### What is required
What you return should be the full listing, word for word, without a single image.

>>>

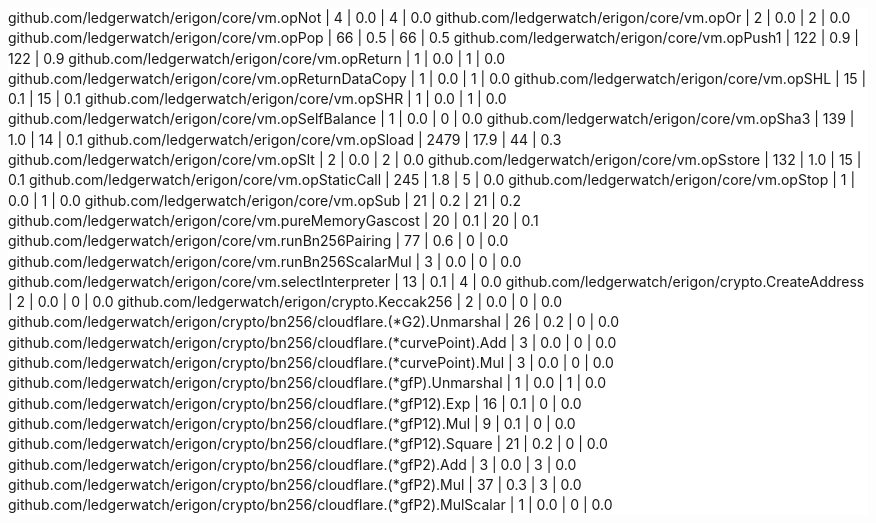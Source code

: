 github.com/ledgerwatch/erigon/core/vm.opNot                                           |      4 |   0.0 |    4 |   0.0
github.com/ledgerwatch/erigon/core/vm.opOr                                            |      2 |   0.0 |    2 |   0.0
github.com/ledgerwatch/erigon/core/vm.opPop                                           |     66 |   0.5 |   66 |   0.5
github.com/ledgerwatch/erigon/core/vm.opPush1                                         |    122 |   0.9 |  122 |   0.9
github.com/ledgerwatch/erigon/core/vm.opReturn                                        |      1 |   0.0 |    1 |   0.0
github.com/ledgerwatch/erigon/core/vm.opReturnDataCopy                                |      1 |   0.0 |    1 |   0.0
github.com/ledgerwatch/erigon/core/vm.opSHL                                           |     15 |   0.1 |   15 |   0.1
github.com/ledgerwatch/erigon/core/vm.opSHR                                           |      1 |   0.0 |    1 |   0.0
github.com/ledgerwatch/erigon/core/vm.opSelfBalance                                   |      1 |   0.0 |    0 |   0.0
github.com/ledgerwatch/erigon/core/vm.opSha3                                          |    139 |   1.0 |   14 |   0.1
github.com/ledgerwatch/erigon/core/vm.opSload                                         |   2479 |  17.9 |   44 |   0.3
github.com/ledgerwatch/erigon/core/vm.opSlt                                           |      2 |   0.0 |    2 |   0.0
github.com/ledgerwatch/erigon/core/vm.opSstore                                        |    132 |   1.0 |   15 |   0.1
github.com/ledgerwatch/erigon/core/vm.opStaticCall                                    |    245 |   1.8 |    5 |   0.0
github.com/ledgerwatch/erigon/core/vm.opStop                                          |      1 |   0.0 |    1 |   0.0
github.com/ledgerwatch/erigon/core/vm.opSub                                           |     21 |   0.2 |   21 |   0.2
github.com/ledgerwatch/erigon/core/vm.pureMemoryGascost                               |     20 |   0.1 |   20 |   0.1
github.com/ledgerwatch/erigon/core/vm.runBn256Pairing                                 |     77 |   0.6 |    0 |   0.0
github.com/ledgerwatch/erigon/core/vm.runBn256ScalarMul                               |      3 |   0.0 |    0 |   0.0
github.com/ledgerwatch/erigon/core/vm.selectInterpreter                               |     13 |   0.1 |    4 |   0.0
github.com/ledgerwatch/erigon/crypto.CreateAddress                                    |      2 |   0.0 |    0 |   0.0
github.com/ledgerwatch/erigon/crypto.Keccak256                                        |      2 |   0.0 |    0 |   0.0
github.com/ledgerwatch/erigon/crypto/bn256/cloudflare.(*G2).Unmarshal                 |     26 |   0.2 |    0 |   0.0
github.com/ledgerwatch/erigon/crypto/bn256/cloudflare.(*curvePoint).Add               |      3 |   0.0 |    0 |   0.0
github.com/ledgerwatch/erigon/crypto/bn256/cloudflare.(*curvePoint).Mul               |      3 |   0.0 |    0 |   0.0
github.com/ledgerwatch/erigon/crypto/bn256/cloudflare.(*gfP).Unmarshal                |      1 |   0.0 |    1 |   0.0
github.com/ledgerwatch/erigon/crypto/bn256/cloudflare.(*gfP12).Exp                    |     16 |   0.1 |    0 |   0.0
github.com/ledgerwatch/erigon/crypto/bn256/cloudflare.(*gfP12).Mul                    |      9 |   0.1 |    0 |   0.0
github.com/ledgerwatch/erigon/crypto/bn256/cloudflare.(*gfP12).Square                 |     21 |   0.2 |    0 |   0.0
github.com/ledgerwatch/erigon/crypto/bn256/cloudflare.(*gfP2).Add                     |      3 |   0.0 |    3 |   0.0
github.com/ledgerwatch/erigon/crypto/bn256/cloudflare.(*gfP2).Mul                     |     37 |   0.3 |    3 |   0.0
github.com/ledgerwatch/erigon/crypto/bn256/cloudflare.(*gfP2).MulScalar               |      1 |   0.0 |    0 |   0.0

<<<

### Exercise answer
Source code

: github.com/ledgerwatch/erigon/core/vm.opNot                                           |      4 |   0.0 |    4 |   0.0
github.com/ledgerwatch/erigon/core/vm.opOr                                            |      2 |   0.0 |    2 |   0.0
github.com/ledgerwatch/erigon/core/vm.opPop                                           |     66 |   0.5 |   66 |   0.5
github.com/ledgerwatch/erigon/core/vm.opPush1                                         |    122 |   0.9 |  122 |   0.9
github.com/ledgerwatch/erigon/core/vm.opReturn                                        |      1 |   0.0 |    1 |   0.0
github.com/ledgerwatch/erigon/core/vm.opReturnDataCopy                                |      1 |   0.0 |    1 |   0.0
github.com/ledgerwatch/erigon/core/vm.opSHL                                           |     15 |   0.1 |   15 |   0.1
github.com/ledgerwatch/erigon/core/vm.opSHR                                           |      1 |   0.0 |    1 |   0.0
github.com/ledgerwatch/erigon/core/vm.opSelfBalance                                   |      1 |   0.0 |    0 |   0.0
github.com/ledgerwatch/erigon/core/vm.opSha3                                          |    139 |   1.0 |   14 |   0.1
github.com/ledgerwatch/erigon/core/vm.opSload                                         |   2479 |  17.9 |   44 |   0.3
github.com/ledgerwatch/erigon/core/vm.opSlt                                           |      2 |   0.0 |    2 |   0.0
github.com/ledgerwatch/erigon/core/vm.opSstore                                        |    132 |   1.0 |   15 |   0.1
github.com/ledgerwatch/erigon/core/vm.opStaticCall                                    |    245 |   1.8 |    5 |   0.0
github.com/ledgerwatch/erigon/core/vm.opStop                                          |      1 |   0.0 |    1 |   0.0
github.com/ledgerwatch/erigon/core/vm.opSub                                           |     21 |   0.2 |   21 |   0.2
github.com/ledgerwatch/erigon/core/vm.pureMemoryGascost                               |     20 |   0.1 |   20 |   0.1
github.com/ledgerwatch/erigon/core/vm.runBn256Pairing                                 |     77 |   0.6 |    0 |   0.0
github.com/ledgerwatch/erigon/core/vm.runBn256ScalarMul                               |      3 |   0.0 |    0 |   0.0
github.com/ledgerwatch/erigon/core/vm.selectInterpreter                               |     13 |   0.1 |    4 |   0.0
github.com/ledgerwatch/erigon/crypto.CreateAddress                                    |      2 |   0.0 |    0 |   0.0
github.com/ledgerwatch/erigon/crypto.Keccak256                                        |      2 |   0.0 |    0 |   0.0
github.com/ledgerwatch/erigon/crypto/bn256/cloudflare.(*G2).Unmarshal                 |     26 |   0.2 |    0 |   0.0
github.com/ledgerwatch/erigon/crypto/bn256/cloudflare.(*curvePoint).Add               |      3 |   0.0 |    0 |   0.0
github.com/ledgerwatch/erigon/crypto/bn256/cloudflare.(*curvePoint).Mul               |      3 |   0.0 |    0 |   0.0
github.com/ledgerwatch/erigon/crypto/bn256/cloudflare.(*gfP).Unmarshal                |      1 |   0.0 |    1 |   0.0
github.com/ledgerwatch/erigon/crypto/bn256/cloudflare.(*gfP12).Exp                    |     16 |   0.1 |    0 |   0.0
github.com/ledgerwatch/erigon/crypto/bn256/cloudflare.(*gfP12).Mul                    |      9 |   0.1 |    0 |   0.0
github.com/ledgerwatch/erigon/crypto/bn256/cloudflare.(*gfP12).Square                 |     21 |   0.2 |    0 |   0.0
github.com/ledgerwatch/erigon/crypto/bn256/cloudflare.(*gfP2).Add                     |      3 |   0.0 |    3 |   0.0
github.com/ledgerwatch/erigon/crypto/bn256/cloudflare.(*gfP2).Mul                     |     37 |   0.3 |    3 |   0.0
github.com/ledgerwatch/erigon/crypto/bn256/cloudflare.(*gfP2).MulScalar               |      1 |   0.0 |    0 |   0.0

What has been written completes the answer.